Later on, Limón, like the man who had been his father figure, joined the Mexican Army on February 14, 1972. Limón witnessed some friends boxing and was challenged by an on duty major to fight after he saw a friend get bloodied and found that funny. Limón found out he had talent for the sport and was sent to train with former professional boxer and noted trainer Kid Rapidez after three months learning to box while with the Army.

==Boxing career==
Limón is best known for his four-bout rivalry with Bobby Chacon. Their first fight took place on 7 December 1975, in Mexicali, Mexico, Limón defeating a heavily favored Chacon in a ten-round unanimous decision (UD).

Negotiations took place in 1977–78 to pit Limón against WBA super featherweight champion, Samuel Serrano. However, the fight never took place.

Limón challenged WBC super featherweight champion Alexis Argüello in February 1979, suffering an 11th-round knockout (KO). Following this, he and Chacon met for the second time, with an accidental clash of heads resulting in a seven-round technical draw (TD). The pair met for a third time on 21 March 1980, in Los Angeles, Chacon earning a 10-round split decision (SD).

In spite of this, Limón found himself fighting later that year for the world title Arguello had vacated. Limón knocked out Venezuela's Idelfonso Bethelmy in the 15th round at Los Angeles to become the WBC super featherweight champion.

Limón made his first defense against England-based Ugandan Cornelius Boza-Edwards, losing a fifteen-round unanimous decision.

In 1982, Rolando Navarrete was the WBC super featherweight champion, having dethroned Boza-Edwards by fifth-round KO. Limón knocked Navarrete out in round twelve to become a two-time world champion.

After defending his title successfully against Chung-Il Choi, Limón met Bobby Chacon for a fourth bout.

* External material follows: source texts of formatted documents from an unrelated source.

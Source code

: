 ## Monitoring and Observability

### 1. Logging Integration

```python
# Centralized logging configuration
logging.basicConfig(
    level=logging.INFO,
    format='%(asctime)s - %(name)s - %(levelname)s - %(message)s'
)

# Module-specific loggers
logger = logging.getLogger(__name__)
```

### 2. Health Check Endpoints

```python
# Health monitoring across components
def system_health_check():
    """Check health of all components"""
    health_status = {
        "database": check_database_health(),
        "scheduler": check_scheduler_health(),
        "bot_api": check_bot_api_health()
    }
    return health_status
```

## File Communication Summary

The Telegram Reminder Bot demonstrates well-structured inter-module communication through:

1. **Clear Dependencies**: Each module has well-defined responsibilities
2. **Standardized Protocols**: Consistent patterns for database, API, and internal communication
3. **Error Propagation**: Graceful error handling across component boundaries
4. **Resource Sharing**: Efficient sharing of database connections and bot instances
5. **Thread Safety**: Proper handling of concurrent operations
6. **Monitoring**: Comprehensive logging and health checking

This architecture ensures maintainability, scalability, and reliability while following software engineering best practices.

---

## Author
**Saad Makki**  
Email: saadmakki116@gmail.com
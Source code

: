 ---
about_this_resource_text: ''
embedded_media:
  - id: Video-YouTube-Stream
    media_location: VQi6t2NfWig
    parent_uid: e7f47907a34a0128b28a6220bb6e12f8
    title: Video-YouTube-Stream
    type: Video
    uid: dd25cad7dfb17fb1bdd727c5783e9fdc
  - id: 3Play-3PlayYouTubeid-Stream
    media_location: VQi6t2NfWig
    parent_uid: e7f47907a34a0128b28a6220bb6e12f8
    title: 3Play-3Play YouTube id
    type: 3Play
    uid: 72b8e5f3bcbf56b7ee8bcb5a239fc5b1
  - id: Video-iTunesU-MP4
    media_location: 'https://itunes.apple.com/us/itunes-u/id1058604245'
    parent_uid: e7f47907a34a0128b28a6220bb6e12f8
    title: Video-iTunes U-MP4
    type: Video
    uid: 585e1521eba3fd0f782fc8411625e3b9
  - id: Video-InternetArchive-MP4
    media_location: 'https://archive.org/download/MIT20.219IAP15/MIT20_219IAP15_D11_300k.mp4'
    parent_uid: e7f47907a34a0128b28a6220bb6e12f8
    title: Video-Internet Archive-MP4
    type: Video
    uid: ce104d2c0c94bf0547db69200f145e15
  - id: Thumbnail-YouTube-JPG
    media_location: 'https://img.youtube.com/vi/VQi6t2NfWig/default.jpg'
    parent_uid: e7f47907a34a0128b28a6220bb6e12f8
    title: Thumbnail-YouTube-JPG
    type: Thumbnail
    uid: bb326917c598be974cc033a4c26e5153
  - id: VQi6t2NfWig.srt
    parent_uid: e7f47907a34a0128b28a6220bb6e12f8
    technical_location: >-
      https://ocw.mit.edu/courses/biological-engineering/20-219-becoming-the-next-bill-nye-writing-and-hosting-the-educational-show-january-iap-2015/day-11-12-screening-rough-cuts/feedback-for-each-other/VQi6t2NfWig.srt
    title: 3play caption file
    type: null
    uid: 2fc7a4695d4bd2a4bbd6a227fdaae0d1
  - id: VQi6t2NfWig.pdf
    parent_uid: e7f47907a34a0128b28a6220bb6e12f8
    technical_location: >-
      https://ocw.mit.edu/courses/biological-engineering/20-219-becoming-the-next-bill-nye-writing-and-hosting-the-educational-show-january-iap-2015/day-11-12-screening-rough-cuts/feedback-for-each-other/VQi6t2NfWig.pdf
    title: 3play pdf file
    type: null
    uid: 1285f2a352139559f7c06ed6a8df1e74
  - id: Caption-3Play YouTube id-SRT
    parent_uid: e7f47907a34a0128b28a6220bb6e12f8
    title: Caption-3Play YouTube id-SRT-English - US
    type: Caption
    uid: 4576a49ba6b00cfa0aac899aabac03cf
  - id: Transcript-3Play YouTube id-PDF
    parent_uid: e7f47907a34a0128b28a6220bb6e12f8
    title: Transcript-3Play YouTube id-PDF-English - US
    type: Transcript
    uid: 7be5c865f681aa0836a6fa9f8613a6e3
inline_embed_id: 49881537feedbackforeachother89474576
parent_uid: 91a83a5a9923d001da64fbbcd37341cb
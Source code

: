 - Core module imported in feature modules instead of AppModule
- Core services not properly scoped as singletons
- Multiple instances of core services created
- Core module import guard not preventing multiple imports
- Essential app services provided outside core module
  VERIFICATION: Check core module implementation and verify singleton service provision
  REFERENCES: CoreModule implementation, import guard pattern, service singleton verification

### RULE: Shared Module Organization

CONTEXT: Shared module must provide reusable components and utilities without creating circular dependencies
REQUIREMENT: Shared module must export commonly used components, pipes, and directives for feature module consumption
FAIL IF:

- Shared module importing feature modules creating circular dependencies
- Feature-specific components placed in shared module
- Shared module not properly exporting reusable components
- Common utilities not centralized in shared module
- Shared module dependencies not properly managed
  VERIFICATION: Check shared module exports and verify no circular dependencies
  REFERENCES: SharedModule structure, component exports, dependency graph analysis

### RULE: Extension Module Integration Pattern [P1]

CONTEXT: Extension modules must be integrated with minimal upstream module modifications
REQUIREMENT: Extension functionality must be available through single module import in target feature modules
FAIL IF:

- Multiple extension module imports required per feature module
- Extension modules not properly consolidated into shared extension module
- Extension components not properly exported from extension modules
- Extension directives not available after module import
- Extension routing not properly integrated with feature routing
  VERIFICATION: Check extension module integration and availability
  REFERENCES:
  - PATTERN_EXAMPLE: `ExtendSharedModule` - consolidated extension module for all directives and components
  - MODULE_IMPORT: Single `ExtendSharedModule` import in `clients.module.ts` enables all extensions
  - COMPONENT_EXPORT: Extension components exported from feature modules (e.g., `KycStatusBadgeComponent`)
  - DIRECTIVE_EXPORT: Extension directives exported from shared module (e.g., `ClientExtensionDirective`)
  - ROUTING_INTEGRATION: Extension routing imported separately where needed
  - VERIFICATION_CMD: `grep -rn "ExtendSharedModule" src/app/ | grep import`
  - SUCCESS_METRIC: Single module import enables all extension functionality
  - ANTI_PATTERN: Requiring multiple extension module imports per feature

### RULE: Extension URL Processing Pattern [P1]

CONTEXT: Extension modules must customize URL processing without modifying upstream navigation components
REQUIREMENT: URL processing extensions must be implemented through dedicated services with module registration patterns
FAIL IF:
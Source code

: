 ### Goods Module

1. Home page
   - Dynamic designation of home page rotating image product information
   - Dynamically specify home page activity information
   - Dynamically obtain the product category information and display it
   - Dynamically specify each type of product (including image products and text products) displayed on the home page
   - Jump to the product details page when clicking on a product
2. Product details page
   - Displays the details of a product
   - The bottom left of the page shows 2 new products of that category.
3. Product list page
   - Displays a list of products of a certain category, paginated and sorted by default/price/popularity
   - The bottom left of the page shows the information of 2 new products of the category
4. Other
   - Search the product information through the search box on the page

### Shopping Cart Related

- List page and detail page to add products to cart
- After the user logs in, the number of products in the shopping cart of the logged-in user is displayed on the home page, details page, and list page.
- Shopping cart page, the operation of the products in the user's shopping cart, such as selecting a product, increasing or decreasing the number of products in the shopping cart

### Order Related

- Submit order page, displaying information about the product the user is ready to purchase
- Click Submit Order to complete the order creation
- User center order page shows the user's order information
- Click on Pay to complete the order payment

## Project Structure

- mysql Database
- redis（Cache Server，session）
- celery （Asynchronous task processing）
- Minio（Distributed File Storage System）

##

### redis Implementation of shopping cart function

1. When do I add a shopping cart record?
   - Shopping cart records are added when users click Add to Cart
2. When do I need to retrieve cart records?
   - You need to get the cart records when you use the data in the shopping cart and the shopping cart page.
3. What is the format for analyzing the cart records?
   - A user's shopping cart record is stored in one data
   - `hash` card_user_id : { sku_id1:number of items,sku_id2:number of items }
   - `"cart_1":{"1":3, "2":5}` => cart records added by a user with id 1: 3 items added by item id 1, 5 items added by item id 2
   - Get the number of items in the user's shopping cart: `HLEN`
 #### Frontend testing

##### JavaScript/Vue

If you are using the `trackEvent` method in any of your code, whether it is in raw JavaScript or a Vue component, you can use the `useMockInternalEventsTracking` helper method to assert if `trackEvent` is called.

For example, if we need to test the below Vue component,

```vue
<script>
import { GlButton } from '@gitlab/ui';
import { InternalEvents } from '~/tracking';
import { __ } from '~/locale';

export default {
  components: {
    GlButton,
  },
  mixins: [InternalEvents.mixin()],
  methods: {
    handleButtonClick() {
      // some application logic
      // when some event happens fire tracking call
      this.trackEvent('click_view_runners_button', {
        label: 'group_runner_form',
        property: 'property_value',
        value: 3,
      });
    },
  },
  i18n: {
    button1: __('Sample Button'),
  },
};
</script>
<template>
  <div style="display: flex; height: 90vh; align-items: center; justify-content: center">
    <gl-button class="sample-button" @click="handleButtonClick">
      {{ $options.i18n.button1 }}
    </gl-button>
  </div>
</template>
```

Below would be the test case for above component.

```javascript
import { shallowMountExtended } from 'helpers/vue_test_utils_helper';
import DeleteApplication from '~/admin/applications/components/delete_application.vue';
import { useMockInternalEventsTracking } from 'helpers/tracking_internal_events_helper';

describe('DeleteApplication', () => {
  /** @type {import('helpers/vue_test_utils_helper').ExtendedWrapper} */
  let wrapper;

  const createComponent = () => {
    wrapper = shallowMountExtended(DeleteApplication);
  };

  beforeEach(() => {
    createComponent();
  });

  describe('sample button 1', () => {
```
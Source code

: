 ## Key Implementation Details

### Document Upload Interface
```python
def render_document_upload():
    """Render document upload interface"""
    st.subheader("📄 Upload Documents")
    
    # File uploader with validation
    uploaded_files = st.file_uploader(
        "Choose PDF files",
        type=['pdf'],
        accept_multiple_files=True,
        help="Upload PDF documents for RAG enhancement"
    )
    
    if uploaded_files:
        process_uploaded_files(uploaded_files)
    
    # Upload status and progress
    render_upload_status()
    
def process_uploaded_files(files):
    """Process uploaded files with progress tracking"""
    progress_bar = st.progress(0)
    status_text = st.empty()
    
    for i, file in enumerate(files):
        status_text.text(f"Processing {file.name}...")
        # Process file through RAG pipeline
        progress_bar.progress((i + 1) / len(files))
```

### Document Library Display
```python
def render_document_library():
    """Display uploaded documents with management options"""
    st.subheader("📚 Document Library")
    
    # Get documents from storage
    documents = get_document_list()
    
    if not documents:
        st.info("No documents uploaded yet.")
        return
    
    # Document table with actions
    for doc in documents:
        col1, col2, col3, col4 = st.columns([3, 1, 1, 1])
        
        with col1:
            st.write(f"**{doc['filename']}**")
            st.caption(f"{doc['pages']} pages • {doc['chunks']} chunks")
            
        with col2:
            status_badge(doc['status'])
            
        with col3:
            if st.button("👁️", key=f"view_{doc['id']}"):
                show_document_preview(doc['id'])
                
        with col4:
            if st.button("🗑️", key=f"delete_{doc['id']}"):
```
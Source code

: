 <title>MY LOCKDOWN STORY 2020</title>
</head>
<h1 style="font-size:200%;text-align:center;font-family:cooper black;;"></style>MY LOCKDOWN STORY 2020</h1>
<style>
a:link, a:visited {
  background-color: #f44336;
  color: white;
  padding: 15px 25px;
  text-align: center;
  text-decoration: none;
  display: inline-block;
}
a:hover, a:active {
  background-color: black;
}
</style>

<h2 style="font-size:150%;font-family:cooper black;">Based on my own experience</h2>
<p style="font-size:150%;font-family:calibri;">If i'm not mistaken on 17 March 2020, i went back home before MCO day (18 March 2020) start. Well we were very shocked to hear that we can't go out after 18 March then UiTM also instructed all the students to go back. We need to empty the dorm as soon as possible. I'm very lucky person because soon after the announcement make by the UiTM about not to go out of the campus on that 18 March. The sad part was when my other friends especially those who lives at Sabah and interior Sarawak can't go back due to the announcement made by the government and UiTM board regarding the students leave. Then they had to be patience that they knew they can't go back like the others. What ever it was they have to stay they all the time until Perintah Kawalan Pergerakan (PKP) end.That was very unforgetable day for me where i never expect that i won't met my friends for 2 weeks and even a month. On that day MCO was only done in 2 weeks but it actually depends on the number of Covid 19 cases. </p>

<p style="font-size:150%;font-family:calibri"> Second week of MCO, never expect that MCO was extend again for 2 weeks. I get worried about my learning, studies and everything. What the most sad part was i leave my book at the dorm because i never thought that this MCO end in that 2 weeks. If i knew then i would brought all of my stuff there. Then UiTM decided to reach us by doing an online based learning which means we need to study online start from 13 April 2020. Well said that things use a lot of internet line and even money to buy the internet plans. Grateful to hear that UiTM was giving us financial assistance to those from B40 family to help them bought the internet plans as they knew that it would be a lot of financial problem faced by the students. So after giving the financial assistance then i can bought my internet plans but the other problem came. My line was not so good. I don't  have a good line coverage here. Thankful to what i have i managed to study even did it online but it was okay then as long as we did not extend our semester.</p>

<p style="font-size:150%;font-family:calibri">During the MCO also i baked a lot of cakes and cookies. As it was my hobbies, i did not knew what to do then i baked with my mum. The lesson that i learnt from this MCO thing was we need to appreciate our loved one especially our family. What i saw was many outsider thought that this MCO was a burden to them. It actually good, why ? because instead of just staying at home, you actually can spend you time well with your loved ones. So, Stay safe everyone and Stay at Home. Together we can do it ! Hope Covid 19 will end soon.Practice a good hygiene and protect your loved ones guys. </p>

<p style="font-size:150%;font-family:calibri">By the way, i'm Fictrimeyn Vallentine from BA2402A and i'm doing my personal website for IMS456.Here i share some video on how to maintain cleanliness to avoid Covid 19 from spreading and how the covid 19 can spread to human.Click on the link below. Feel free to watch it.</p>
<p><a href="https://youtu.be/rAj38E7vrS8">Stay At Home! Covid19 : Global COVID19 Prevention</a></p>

Held on 11 December 1982, in Sacramento, it was their first meeting with a world championship at stake. Limón dropped Chacon in rounds three and ten, but Chacon turned the tables with only a few seconds left in round fifteen and knocked Limón down. Limón climbed the ropes to get to his feet to finish the fight, yet lost on the judges' cards in a close unanimous decision.

In 1983, Chacon refused to defend his world title against Héctor 'Macho' Camacho, so Limón traveled to Puerto Rico to meet Camacho. He was no match for Camacho, who defeated him in five rounds.

Limón went on boxing until 1994, losing to a number of future world champions and prominent boxers, including Julio César Chávez and Sharmba Mitchell, but never again challenged for a world title.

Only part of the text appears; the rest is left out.